Enoc Perez: Every time I come into the studio, it’s like jumping into an abyss. On the way down, I hope to grab onto some kind of breakthrough as I go. That doesn’t happen every day, so I try different things. For example, with this car painting, I was playing around with this app my children were using to make mashups on their phones. I had some paintings I wasn’t completely sold on that I had put aside. I said, “Let’s see how they work against another image.”
The car says “se vende,” “for sale” in Spanish, which is something I saw all the time growing up in Puerto Rico. The painting underneath the car was based on a vintage Pan Am Caribbean travel poster. It’s my way of working at collage. I’m not someone to glue something on canvas. I have to paint it. But at the end of the day, my job as an artist is to make you look at my work. I want to paint cool shit that I’d want to have on my walls.

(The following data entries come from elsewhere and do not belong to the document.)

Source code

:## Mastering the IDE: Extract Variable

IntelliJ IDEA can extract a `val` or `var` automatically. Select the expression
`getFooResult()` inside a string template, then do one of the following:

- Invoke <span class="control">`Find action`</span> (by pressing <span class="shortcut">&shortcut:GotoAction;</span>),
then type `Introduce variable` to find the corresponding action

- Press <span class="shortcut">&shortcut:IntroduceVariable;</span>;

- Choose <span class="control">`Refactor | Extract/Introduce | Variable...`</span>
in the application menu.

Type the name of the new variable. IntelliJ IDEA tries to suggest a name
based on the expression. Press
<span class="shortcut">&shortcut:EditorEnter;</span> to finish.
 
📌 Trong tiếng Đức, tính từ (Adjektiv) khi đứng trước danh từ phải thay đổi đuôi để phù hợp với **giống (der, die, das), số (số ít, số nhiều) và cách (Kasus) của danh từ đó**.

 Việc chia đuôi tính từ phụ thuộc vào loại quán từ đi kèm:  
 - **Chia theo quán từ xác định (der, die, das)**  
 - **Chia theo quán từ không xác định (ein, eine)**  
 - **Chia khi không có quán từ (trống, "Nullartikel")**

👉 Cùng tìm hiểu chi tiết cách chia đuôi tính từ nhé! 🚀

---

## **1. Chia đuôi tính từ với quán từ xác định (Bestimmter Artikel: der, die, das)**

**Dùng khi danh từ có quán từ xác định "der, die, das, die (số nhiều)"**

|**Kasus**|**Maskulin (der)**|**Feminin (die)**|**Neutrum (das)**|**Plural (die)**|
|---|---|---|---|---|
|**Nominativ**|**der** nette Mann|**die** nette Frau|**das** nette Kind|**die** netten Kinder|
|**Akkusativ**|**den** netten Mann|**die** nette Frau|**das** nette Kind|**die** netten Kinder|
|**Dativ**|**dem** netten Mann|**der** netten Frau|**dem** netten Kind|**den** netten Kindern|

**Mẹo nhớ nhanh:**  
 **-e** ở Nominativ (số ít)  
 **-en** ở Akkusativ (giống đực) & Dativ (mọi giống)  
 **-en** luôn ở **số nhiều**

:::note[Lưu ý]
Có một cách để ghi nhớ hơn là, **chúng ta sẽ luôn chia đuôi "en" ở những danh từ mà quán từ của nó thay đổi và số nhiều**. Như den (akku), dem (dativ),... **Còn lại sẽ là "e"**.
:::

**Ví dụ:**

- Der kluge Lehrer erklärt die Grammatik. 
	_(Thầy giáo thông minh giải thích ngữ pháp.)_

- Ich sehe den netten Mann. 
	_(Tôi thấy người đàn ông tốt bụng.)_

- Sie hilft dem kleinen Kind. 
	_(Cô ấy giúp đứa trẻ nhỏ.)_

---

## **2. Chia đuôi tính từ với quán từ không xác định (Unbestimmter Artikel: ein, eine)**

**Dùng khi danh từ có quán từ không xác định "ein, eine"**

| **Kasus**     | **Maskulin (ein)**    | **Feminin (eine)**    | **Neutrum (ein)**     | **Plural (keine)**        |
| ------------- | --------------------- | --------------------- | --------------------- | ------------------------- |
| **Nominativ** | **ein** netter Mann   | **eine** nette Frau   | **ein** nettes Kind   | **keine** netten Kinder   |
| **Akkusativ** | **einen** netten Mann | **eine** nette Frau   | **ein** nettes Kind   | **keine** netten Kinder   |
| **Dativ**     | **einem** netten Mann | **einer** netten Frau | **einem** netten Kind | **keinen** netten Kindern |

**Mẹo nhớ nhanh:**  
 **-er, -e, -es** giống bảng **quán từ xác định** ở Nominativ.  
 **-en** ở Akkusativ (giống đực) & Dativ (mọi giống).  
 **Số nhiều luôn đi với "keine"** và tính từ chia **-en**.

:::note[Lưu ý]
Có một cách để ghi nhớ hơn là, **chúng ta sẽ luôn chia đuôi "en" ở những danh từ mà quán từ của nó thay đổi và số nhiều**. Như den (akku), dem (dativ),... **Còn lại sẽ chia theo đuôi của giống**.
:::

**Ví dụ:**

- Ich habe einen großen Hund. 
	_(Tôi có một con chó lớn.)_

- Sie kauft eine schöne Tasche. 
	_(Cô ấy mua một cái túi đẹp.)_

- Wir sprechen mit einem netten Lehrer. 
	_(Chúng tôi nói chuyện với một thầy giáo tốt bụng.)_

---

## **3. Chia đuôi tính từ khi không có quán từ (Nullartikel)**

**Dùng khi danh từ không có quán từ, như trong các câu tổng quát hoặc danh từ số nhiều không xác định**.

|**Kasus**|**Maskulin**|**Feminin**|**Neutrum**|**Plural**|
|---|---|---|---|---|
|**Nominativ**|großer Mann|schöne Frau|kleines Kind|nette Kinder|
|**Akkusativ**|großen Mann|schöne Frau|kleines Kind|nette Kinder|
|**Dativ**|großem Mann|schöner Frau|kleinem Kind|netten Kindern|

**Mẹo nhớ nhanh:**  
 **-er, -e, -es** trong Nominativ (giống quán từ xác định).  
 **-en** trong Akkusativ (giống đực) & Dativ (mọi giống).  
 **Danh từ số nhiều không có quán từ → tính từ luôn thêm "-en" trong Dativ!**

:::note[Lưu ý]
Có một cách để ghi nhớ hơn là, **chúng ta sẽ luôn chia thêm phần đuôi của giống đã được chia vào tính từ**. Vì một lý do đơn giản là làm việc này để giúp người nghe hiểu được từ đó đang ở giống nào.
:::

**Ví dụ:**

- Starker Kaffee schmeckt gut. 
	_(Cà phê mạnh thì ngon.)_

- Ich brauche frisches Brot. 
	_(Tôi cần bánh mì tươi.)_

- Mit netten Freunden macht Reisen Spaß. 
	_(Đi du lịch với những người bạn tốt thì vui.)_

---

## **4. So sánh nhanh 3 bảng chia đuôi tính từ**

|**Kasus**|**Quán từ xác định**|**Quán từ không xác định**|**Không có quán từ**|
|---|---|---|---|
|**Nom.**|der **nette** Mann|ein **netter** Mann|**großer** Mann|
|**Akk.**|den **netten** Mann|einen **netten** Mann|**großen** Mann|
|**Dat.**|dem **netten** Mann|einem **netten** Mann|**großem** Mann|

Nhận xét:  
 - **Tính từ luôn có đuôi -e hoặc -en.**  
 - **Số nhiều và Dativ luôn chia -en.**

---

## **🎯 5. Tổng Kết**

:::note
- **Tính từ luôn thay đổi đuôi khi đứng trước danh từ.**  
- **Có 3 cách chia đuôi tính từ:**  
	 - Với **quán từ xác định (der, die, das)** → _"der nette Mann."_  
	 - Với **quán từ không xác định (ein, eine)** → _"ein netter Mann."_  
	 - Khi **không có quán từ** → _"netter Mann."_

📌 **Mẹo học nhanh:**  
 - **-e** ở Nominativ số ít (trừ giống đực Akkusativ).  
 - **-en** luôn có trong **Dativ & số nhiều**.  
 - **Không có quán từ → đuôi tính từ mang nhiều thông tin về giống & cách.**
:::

CULTURED: How do you work differently during East Hampton summers than in your Long Island City studio all year?
Perez: My studio in the Hamptons is really a two-car garage that a friend of mine made into a more dignified place. I work fully here from June to August. For the first seven summers, it was a completely secret studio—I loved that. Nobody saw what I did, so I learned how to make sculptures out here. The first person I had dinner with when I bought the house in East Hampton was artist David Salle, who lives nearby. He invited me out to sushi with Eric Fischl.
They are heroes of mine from when I came to New York from Puerto Rico in 1986. I felt, Wow. It has been a privilege to know the artists out here. Our house is this bohemian escape for us. I like gardening. It’s very much like the dreams you see in pictures, Picasso with his children running in the studio. In East Hampton, I’m living this dream that I saw other artists live.
CULTURED: Puerto Rico’s paradisal modernism fuels your visual language. How does the East End’s landscape affect your perspective?
Perez: In 2021, Guild Hall in East Hampton approached me to do an exhibition. I jumped on it because I wanted to do a show about Hurricane Maria and Puerto Rico. It’s something I felt would be understood in the Hamptons because it’s a beach culture that is also affected the same way. People in the Hamptons have a beautiful, natural environment that they too care deeply about.
Meanwhile, my big 2022–23 survey at Museo de Arte de Puerto Rico in San Juan was originally scheduled at the Museo de Arte de Ponce, but when earthquakes and Maria damaged their building, thankfully the museum in San Juan has a great curator, Juan Carlos Lopez Quintero, who wanted to do the show. I don’t feel there is a distance between me and my painting. I’m very conscious that you’re judged against your own work. At 56, I’ve been around the art world long enough not to take anything for granted.